Phase 1 - Observability with Prometheus, Grafana & Loki

Series: Kubernetes Homelab on VMware Workstation Prerequisites: Phase 0 - Argo CD & GitOps complete Source Code: jmartinez-homelab-gitops

What We’re Building

By the end of this guide, you will have:

  • Prometheus collecting metrics from nodes, pods, and Kubernetes objects
  • Grafana with dashboards for cluster and application monitoring
  • Loki + Promtail for centralized log aggregation
  • All accessible via Traefik ingress at grafana.lab.local

Why Observability

You can’t manage what you can’t measure. In Kubernetes, you need visibility into:

  • Metrics — CPU, memory, network, request rates, error rates
  • Logs — Application output, system events, errors
  • Dashboards — Visual representation of cluster health

Prometheus + Grafana is the de facto standard for Kubernetes monitoring. Loki provides logging without the resource overhead of the ELK stack — ideal for a homelab.

Before You Start

Verify Phase 0 is complete:

# Argo CD running
kubectl get pods -n argocd
 
# Online Boutique deployed and synced
kubectl get application -n argocd
# NAME              SYNC STATUS   HEALTH STATUS
# online-boutique   Synced        Healthy

Step 0: Resize VMs

The monitoring stack requires more resources than the default VM allocations. If you’re running VMware Workstation on a 40GB laptop, allocate:

VMMemoryRationale
k3s-server8 GBControl-plane + Argo CD + scheduling
k3s-agent-14 GBMonitoring stack (Prometheus, Grafana)
k3s-agent-24 GBApplication workloads
k3s-agent-34 GBStateful workloads + overflow
Host~20 GBVMware + OS overhead

Total VM allocation: 20 GB. Leaves 20 GB for laptop OS.

How to Resize

  1. Shut down the VM: sudo shutdown -h now
  2. VMware Workstation → right-click VM → SettingsHardwareMemory
  3. Adjust to recommended value
  4. Start the VM
  5. Verify: kubectl describe node <node-name> | grep -A 5 Capacity

Step 1: Install Helm

Helm is the package manager for Kubernetes — similar to apt or brew, but for cluster applications.

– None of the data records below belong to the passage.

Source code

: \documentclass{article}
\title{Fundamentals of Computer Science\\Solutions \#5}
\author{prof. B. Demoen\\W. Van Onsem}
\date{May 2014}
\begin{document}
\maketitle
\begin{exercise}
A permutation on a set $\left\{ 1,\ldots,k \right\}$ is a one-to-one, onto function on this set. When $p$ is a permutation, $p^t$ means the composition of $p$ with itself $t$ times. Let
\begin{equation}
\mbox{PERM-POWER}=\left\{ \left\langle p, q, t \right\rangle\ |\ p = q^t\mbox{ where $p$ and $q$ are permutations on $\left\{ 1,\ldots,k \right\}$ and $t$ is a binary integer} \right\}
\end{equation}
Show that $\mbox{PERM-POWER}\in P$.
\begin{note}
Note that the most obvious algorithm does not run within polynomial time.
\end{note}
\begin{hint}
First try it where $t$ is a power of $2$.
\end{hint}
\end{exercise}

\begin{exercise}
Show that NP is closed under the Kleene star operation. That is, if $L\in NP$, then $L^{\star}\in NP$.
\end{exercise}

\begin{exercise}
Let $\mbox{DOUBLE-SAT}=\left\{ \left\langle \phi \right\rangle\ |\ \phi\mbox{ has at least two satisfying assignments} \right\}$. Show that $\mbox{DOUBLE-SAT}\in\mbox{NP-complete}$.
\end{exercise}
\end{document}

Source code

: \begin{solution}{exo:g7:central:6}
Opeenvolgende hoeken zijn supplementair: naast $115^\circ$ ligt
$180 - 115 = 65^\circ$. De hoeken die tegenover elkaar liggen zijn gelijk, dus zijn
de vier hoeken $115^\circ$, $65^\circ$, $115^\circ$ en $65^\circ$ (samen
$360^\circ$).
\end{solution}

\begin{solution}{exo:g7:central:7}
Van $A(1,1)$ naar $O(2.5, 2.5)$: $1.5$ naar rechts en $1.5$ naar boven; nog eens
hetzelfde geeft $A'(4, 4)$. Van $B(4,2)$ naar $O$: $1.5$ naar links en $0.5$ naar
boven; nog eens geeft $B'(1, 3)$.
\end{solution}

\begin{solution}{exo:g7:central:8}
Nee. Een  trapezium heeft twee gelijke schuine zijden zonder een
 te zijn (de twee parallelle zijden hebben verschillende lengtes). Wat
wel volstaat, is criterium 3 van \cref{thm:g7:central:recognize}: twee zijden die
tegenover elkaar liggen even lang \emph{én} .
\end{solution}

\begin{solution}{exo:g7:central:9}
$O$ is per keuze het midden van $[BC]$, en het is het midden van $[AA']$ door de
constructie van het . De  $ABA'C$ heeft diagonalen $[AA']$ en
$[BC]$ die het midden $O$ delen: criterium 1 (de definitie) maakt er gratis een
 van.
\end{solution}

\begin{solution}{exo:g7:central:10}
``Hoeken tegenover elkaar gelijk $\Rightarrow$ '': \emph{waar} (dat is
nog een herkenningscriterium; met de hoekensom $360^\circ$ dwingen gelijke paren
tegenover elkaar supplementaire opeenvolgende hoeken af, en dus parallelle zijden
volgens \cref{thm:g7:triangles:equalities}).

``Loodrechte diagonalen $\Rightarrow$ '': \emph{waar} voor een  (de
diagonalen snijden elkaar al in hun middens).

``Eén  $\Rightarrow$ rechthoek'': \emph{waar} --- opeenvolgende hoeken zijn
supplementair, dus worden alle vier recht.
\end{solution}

curl -fsSL https://raw.githubusercontent.com/helm/helm/main/scripts/get-helm-3 | bash
helm version

Step 2: Add Helm Repos

helm repo add prometheus-community https://prometheus-community.github.io/helm-charts
helm repo add grafana https://grafana.github.io/helm-charts
helm repo update

Step 3: Deploy Prometheus + Grafana

The kube-prometheus-stack Helm chart bundles Prometheus, Grafana, Alertmanager, kube-state-metrics, and node-exporter in a single install.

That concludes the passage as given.